The proposals, presented on July 10 by Fed Vice President Michael Barr, include strengthening the capital of banks, including those of intermediate size, and changes to the way they quantify their risks.

These proposals, which have been mooted for some time, gained prominence with the crisis in the American banking sector in March, which saw the collapse of several regional banks in the wake of the collapse of Silicon Valley Bank (SVB ).

“The objective of these proposals is simple: strengthen the banking system and its resilience with better risk awareness,” Mr. Barr explained during the meeting.

An opinion that is not shared by two other members of the council, Michelle Bowman and Christopher Waller. They made this known in an unusual public statement, specifically opposing a 16% average increase in required capital.
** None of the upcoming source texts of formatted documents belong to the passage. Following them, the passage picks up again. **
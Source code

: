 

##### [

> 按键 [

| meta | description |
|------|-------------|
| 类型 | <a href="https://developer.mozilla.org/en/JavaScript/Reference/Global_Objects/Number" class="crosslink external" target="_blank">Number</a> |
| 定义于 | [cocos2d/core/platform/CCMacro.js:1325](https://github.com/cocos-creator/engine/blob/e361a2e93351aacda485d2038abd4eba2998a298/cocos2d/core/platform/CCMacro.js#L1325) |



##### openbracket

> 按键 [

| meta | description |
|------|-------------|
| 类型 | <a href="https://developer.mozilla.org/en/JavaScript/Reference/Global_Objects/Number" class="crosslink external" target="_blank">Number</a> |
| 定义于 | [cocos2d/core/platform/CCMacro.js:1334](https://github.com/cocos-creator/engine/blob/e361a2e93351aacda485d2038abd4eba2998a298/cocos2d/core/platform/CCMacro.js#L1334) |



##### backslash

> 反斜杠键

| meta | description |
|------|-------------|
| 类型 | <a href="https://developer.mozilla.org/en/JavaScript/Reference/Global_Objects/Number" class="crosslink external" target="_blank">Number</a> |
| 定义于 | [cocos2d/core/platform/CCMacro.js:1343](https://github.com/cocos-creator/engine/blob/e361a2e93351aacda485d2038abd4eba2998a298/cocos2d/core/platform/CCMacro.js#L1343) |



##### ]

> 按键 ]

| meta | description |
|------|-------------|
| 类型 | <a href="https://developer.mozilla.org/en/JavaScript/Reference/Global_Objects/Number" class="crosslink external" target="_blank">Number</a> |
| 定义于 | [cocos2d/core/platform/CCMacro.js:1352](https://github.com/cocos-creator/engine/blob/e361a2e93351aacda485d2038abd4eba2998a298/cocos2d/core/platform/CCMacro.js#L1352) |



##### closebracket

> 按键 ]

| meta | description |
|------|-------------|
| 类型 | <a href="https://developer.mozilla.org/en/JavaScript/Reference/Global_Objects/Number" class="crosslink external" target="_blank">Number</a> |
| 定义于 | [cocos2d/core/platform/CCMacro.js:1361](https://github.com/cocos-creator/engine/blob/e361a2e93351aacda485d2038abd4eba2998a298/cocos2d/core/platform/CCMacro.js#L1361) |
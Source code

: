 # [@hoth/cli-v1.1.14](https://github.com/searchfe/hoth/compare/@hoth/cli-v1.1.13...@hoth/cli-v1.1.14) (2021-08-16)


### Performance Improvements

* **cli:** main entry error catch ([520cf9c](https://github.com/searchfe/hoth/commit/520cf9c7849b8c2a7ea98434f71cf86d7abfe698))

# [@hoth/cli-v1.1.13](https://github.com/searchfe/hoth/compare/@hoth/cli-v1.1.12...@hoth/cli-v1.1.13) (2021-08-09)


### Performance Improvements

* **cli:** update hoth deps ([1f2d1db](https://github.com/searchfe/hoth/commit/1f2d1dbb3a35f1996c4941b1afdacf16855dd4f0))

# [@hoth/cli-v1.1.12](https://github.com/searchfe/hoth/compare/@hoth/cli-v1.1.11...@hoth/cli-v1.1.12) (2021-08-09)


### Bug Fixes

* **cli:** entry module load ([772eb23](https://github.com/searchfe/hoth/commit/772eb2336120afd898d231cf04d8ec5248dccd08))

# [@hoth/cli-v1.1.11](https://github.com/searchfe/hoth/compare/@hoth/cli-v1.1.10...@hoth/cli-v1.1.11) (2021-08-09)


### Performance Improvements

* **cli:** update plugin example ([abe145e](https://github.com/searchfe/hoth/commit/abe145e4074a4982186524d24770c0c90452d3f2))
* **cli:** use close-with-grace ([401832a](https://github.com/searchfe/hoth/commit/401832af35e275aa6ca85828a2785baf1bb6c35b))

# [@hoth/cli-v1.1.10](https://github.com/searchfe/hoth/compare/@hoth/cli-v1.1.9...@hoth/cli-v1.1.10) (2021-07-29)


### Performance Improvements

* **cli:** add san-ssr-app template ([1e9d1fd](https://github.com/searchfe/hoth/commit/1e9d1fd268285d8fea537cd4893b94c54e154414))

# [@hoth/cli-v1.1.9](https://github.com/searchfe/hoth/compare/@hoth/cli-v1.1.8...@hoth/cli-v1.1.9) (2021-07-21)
Ms. Bowman feared in a statement that these proposals “add to the difficulties already facing the American banking system and inflict real costs on banks, their customers and the economy without proven benefit for soundness and security or stability. financial”.

“I don’t think these costs are worth it without clear benefits in terms of the soundness of the financial system,” Waller said in a written response to the proposals.

Institution President Jerome Powell favored a public hearing during the unusually long 120-day proposal review period.

“Congress and the American people rightly expect us to put in place a regulatory regime that is both efficient and effective, without adding more burden than necessary,” he said in a statement. communicated.

“I look forward to hearing from all stakeholders on the best approach to strike that balance,” Mr. Powell added.